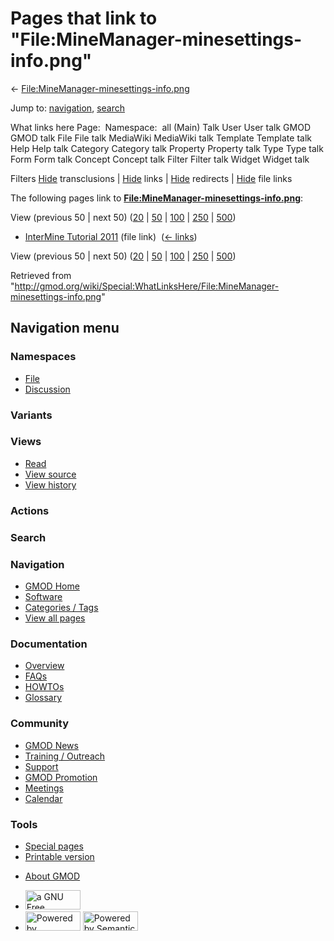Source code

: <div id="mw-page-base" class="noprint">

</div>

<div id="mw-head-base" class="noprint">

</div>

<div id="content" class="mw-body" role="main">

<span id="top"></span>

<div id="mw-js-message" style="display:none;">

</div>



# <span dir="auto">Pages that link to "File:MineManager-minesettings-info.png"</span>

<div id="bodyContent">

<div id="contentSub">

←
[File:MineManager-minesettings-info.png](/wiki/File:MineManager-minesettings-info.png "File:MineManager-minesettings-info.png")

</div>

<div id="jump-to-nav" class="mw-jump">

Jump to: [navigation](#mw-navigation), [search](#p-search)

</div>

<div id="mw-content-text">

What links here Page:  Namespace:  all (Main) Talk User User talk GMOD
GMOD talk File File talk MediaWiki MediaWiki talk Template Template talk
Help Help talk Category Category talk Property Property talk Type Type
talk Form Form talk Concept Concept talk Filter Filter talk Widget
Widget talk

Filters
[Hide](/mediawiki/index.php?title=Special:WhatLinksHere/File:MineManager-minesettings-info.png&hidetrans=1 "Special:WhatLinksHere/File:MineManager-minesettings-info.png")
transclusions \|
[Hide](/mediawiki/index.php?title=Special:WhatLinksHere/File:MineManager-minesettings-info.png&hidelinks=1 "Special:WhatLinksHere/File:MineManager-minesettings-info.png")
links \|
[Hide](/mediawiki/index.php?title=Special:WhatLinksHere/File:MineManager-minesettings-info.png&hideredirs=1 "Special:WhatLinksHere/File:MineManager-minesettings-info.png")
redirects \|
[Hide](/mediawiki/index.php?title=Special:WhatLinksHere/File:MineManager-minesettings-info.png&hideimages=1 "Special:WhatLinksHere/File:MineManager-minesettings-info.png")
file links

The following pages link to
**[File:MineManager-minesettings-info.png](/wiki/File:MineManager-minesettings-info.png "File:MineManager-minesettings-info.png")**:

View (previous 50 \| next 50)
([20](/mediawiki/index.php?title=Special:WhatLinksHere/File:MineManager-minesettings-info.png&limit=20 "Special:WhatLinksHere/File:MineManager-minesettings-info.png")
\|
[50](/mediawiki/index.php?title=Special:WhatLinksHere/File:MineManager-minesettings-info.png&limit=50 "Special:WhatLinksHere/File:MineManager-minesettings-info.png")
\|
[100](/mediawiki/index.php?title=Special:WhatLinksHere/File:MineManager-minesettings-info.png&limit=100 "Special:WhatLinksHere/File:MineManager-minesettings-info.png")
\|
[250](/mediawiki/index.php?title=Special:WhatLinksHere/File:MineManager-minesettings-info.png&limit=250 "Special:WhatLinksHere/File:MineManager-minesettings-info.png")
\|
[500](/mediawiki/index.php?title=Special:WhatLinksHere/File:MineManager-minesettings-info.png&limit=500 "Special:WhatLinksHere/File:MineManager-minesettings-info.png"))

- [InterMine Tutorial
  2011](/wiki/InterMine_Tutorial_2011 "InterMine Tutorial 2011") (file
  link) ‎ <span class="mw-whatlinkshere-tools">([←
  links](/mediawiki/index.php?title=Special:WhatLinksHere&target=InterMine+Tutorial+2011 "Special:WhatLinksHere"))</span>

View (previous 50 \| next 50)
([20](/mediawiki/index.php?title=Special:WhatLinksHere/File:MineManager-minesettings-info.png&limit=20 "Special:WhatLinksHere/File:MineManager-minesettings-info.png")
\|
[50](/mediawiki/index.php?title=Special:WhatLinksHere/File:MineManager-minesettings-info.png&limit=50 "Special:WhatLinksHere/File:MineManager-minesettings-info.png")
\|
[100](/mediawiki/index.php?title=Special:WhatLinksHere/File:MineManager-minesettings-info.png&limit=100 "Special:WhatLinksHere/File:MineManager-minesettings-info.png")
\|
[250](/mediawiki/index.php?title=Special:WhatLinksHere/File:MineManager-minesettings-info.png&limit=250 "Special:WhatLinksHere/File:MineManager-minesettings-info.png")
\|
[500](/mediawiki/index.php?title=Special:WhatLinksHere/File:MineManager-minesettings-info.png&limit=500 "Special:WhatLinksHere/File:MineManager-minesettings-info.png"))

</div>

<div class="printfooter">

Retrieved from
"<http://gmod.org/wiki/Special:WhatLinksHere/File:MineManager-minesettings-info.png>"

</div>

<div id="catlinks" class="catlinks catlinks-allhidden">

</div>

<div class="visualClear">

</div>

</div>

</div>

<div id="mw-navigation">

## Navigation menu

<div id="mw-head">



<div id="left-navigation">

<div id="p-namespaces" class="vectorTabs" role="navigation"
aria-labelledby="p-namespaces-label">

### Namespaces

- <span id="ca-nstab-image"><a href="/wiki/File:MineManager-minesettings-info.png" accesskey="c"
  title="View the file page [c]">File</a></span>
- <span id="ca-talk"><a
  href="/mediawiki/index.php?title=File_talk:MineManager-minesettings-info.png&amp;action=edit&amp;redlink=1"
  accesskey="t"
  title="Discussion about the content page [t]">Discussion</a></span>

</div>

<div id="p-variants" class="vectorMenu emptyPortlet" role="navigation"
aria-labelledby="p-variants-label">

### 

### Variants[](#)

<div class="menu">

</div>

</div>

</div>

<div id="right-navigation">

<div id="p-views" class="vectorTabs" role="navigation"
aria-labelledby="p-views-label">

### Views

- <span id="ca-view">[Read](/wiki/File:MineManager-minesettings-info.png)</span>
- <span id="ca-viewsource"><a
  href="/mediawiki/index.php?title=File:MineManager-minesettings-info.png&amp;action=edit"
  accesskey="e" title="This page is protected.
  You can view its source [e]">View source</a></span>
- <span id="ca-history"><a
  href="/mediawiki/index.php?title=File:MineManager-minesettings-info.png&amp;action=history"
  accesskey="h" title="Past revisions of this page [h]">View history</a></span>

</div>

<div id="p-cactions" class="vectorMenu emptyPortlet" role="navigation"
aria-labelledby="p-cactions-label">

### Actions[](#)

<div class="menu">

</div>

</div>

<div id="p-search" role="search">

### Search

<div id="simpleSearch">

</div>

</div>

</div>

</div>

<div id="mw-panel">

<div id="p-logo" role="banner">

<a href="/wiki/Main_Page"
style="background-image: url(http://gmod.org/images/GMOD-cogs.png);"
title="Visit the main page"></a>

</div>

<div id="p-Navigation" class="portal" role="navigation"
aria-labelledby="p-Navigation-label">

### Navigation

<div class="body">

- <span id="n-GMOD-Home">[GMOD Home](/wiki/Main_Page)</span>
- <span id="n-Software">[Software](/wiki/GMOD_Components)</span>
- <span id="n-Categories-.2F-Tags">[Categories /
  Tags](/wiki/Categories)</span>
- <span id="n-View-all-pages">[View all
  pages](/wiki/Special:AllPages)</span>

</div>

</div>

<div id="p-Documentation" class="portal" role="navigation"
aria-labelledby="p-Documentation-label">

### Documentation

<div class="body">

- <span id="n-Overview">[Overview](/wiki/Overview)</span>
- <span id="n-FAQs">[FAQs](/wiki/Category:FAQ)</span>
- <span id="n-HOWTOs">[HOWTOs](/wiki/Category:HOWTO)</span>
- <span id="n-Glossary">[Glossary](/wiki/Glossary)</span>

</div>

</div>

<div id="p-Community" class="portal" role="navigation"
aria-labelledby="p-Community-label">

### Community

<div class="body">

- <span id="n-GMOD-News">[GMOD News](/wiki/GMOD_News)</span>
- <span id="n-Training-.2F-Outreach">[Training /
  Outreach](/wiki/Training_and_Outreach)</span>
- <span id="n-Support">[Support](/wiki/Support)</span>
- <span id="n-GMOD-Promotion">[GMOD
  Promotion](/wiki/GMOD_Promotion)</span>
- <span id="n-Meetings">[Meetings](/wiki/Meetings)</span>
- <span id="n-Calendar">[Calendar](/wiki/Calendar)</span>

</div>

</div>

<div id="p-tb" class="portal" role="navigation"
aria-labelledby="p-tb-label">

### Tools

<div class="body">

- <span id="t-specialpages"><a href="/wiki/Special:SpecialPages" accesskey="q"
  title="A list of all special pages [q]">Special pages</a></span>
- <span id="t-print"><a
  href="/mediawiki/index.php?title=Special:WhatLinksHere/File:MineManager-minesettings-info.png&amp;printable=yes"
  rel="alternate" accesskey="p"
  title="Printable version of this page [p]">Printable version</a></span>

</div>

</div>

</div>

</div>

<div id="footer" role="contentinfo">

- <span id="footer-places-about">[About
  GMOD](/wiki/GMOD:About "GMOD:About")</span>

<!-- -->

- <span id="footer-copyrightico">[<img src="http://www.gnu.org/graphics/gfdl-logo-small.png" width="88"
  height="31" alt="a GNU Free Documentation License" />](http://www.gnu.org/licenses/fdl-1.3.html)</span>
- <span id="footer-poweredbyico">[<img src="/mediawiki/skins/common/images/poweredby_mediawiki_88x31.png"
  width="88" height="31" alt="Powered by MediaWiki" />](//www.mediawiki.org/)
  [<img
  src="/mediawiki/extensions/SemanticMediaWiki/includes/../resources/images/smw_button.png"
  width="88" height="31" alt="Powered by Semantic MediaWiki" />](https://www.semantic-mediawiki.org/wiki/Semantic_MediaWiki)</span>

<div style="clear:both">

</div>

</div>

-=-=-

REQUIREMENT -> What you should return is the exact text of every line from the top of the entries through the line with "transclusions \|", pictures removed.

OUTPUT OF THE EXERCISE ->
Source code

: <div id="mw-page-base" class="noprint">

</div>

<div id="mw-head-base" class="noprint">

</div>

<div id="content" class="mw-body" role="main">

<span id="top"></span>

<div id="mw-js-message" style="display:none;">

</div>



# <span dir="auto">Pages that link to "File:MineManager-minesettings-info.png"</span>

<div id="bodyContent">

<div id="contentSub">

←
[File:MineManager-minesettings-info.png](/wiki/File:MineManager-minesettings-info.png "File:MineManager-minesettings-info.png")

</div>

<div id="jump-to-nav" class="mw-jump">

Jump to: [navigation](#mw-navigation), [search](#p-search)

</div>

<div id="mw-content-text">

What links here Page:  Namespace:  all (Main) Talk User User talk GMOD
GMOD talk File File talk MediaWiki MediaWiki talk Template Template talk
Help Help talk Category Category talk Property Property talk Type Type
talk Form Form talk Concept Concept talk Filter Filter talk Widget
Widget talk

Filters
[Hide](/mediawiki/index.php?title=Special:WhatLinksHere/File:MineManager-minesettings-info.png&hidetrans=1 "Special:WhatLinksHere/File:MineManager-minesettings-info.png")
transclusions \|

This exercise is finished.